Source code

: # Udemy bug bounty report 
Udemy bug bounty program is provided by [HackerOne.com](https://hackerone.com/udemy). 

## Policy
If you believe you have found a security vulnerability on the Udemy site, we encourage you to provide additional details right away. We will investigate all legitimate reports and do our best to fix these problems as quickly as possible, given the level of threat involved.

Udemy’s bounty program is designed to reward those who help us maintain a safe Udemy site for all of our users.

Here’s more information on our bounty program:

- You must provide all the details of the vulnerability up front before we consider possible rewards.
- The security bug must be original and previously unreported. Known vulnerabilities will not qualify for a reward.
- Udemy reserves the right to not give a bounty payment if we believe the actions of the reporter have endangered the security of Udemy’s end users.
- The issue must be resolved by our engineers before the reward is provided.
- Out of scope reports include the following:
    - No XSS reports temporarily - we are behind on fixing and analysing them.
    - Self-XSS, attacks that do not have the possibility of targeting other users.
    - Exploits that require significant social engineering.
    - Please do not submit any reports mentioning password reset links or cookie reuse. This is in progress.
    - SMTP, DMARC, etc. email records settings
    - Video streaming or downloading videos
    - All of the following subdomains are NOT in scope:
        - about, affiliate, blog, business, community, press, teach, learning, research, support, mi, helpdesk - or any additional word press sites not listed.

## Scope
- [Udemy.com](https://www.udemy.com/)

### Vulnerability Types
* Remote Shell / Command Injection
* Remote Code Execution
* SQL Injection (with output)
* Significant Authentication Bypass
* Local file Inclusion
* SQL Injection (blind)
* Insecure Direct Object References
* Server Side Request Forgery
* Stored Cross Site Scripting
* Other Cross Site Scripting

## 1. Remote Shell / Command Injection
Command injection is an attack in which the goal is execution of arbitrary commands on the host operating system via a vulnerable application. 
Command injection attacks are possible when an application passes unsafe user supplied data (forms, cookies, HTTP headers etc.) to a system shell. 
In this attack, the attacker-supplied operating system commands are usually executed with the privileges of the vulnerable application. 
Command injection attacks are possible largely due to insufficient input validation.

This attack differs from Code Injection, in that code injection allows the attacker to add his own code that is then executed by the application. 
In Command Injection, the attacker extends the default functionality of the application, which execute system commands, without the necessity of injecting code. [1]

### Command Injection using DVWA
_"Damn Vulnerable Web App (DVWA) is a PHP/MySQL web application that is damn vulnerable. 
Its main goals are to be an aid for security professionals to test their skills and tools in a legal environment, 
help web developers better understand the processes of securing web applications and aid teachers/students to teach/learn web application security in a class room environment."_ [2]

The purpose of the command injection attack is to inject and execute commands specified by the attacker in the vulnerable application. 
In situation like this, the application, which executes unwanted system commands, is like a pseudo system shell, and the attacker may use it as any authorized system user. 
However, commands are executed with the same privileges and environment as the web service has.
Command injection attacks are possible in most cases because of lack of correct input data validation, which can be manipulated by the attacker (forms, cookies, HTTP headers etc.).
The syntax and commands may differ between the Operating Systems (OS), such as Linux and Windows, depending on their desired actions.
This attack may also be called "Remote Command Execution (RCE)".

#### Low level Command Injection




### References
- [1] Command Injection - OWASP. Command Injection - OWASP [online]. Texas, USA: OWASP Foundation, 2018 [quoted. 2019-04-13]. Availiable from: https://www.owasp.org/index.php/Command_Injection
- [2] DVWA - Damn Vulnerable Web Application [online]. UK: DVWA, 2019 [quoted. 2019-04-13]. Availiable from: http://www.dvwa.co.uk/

━━━━

» **Exercise requirements**: Only the lines from the beginning of the material through the line with "Here’s more information" should appear in the answer, each copied exactly.

» **Output below**:
Source code

: # Udemy bug bounty report 
Udemy bug bounty program is provided by [HackerOne.com](https://hackerone.com/udemy). 

## Policy
If you believe you have found a security vulnerability on the Udemy site, we encourage you to provide additional details right away. We will investigate all legitimate reports and do our best to fix these problems as quickly as possible, given the level of threat involved.

Udemy’s bounty program is designed to reward those who help us maintain a safe Udemy site for all of our users.

Here’s more information on our bounty program:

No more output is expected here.